Below is a listing; restate from it, character for character, the lines beginning at the line holding "in closed-loop with" and ending at the line holding "models have been", both included.
═════ EXTRACTED ENTRIES ═════
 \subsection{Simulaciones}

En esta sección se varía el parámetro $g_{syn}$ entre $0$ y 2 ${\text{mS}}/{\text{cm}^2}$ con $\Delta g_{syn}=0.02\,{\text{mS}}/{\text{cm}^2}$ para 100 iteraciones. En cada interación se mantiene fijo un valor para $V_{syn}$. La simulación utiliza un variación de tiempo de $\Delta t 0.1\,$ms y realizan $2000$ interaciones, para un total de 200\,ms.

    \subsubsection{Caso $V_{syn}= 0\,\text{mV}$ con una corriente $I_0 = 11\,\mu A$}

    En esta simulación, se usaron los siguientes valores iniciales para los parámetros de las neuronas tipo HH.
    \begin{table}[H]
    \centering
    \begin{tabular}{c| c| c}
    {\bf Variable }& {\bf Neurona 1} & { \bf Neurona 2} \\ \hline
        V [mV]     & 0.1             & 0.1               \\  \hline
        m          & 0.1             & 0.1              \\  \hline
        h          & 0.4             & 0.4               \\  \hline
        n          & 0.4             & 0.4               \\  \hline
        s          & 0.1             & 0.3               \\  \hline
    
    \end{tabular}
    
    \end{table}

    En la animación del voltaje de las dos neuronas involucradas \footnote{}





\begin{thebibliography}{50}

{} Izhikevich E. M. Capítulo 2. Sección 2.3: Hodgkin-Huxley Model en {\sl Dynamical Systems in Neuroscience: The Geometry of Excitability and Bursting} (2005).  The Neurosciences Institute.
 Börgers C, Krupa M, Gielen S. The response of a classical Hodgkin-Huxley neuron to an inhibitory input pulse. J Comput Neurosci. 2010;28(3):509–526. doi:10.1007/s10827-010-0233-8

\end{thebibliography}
═════
═════ EXTRACTED ENTRIES ═════
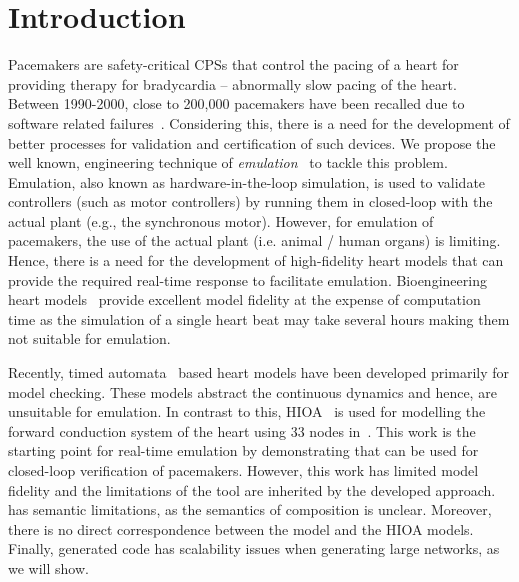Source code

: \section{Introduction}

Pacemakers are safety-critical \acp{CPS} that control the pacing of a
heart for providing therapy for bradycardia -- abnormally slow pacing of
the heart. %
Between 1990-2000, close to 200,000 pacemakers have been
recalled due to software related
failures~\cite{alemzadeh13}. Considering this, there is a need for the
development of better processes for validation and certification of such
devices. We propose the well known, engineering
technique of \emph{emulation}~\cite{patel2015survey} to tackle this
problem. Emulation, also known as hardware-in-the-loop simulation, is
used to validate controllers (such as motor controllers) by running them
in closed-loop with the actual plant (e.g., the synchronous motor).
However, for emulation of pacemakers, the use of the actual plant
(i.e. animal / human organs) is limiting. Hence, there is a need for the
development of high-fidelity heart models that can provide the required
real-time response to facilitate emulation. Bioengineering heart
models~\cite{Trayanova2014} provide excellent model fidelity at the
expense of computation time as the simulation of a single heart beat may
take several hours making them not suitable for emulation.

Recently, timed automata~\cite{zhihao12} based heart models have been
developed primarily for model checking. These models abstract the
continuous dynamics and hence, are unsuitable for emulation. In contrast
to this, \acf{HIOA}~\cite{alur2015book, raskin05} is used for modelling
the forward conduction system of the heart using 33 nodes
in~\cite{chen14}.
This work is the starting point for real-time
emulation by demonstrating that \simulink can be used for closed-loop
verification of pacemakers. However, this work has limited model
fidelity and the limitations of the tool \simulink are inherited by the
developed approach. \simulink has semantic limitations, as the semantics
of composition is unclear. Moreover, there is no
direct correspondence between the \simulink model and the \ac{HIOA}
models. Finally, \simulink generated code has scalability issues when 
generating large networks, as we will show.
═════
═════ EXTRACTED ENTRIES ═════
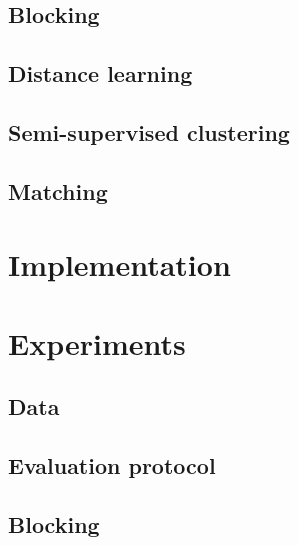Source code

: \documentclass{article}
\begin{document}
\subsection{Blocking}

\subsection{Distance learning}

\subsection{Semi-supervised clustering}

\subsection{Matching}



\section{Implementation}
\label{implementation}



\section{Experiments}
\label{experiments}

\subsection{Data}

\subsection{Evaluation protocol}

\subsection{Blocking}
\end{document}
═════
* ANSWER TO THIS TASK
in closed-loop with the actual plant (e.g., the synchronous motor).
However, for emulation of pacemakers, the use of the actual plant
(i.e. animal / human organs) is limiting. Hence, there is a need for the
development of high-fidelity heart models that can provide the required
real-time response to facilitate emulation. Bioengineering heart
models~\cite{Trayanova2014} provide excellent model fidelity at the
expense of computation time as the simulation of a single heart beat may
take several hours making them not suitable for emulation.

Recently, timed automata~\cite{zhihao12} based heart models have been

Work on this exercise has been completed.